-- What to produce --
Reproduce every entry exactly as given.
###
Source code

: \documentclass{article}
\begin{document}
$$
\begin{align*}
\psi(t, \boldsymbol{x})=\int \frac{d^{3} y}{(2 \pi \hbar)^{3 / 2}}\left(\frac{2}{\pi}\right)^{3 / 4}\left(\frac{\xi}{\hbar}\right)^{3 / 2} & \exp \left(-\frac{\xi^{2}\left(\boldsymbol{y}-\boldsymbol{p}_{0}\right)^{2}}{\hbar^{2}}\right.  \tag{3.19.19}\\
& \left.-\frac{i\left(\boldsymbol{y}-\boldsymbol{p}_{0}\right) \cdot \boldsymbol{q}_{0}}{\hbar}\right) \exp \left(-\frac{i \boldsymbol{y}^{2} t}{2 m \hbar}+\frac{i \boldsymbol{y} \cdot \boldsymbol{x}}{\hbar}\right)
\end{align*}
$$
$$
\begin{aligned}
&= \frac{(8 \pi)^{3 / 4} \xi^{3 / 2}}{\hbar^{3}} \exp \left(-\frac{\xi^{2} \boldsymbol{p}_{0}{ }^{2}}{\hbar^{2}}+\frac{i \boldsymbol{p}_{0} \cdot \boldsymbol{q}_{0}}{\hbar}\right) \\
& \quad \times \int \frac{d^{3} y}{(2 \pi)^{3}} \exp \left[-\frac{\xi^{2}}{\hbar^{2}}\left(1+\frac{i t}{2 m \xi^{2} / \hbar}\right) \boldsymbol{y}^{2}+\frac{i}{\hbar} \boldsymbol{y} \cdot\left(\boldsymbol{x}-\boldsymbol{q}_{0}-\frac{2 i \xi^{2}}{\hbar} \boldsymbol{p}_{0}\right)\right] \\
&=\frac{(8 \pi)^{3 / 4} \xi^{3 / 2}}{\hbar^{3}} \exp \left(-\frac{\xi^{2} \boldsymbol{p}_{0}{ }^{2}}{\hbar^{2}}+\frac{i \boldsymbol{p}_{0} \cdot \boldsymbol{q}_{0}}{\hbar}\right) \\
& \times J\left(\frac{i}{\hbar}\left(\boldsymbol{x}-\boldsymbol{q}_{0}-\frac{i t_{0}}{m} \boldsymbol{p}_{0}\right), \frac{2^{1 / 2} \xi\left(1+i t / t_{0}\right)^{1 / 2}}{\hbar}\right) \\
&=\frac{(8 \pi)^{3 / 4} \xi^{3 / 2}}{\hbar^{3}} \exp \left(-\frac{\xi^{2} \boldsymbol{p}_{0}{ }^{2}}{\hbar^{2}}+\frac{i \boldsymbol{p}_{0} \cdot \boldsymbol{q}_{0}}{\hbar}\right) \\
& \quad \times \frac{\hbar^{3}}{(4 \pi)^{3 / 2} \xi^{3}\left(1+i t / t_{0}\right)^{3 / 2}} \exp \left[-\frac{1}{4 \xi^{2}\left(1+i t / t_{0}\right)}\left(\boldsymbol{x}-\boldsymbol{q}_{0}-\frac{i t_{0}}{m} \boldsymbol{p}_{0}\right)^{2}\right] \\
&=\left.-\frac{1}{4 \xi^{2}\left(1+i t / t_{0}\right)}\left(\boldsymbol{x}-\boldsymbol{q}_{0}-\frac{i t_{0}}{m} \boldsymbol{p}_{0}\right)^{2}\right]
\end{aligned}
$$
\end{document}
###
-- Exercise solution --
Source code

: \documentclass{article}
\begin{document}
$$
\begin{align*}
\psi(t, \boldsymbol{x})=\int \frac{d^{3} y}{(2 \pi \hbar)^{3 / 2}}\left(\frac{2}{\pi}\right)^{3 / 4}\left(\frac{\xi}{\hbar}\right)^{3 / 2} & \exp \left(-\frac{\xi^{2}\left(\boldsymbol{y}-\boldsymbol{p}_{0}\right)^{2}}{\hbar^{2}}\right.  \tag{3.19.19}\\
& \left.-\frac{i\left(\boldsymbol{y}-\boldsymbol{p}_{0}\right) \cdot \boldsymbol{q}_{0}}{\hbar}\right) \exp \left(-\frac{i \boldsymbol{y}^{2} t}{2 m \hbar}+\frac{i \boldsymbol{y} \cdot \boldsymbol{x}}{\hbar}\right)
\end{align*}
$$
$$
\begin{aligned}
&= \frac{(8 \pi)^{3 / 4} \xi^{3 / 2}}{\hbar^{3}} \exp \left(-\frac{\xi^{2} \boldsymbol{p}_{0}{ }^{2}}{\hbar^{2}}+\frac{i \boldsymbol{p}_{0} \cdot \boldsymbol{q}_{0}}{\hbar}\right) \\
& \quad \times \int \frac{d^{3} y}{(2 \pi)^{3}} \exp \left[-\frac{\xi^{2}}{\hbar^{2}}\left(1+\frac{i t}{2 m \xi^{2} / \hbar}\right) \boldsymbol{y}^{2}+\frac{i}{\hbar} \boldsymbol{y} \cdot\left(\boldsymbol{x}-\boldsymbol{q}_{0}-\frac{2 i \xi^{2}}{\hbar} \boldsymbol{p}_{0}\right)\right] \\
&=\frac{(8 \pi)^{3 / 4} \xi^{3 / 2}}{\hbar^{3}} \exp \left(-\frac{\xi^{2} \boldsymbol{p}_{0}{ }^{2}}{\hbar^{2}}+\frac{i \boldsymbol{p}_{0} \cdot \boldsymbol{q}_{0}}{\hbar}\right) \\
& \times J\left(\frac{i}{\hbar}\left(\boldsymbol{x}-\boldsymbol{q}_{0}-\frac{i t_{0}}{m} \boldsymbol{p}_{0}\right), \frac{2^{1 / 2} \xi\left(1+i t / t_{0}\right)^{1 / 2}}{\hbar}\right) \\
&=\frac{(8 \pi)^{3 / 4} \xi^{3 / 2}}{\hbar^{3}} \exp \left(-\frac{\xi^{2} \boldsymbol{p}_{0}{ }^{2}}{\hbar^{2}}+\frac{i \boldsymbol{p}_{0} \cdot \boldsymbol{q}_{0}}{\hbar}\right) \\
& \quad \times \frac{\hbar^{3}}{(4 \pi)^{3 / 2} \xi^{3}\left(1+i t / t_{0}\right)^{3 / 2}} \exp \left[-\frac{1}{4 \xi^{2}\left(1+i t / t_{0}\right)}\left(\boldsymbol{x}-\boldsymbol{q}_{0}-\frac{i t_{0}}{m} \boldsymbol{p}_{0}\right)^{2}\right] \\
&=\left.-\frac{1}{4 \xi^{2}\left(1+i t / t_{0}\right)}\left(\boldsymbol{x}-\boldsymbol{q}_{0}-\frac{i t_{0}}{m} \boldsymbol{p}_{0}\right)^{2}\right]
\end{aligned}
$$
\end{document}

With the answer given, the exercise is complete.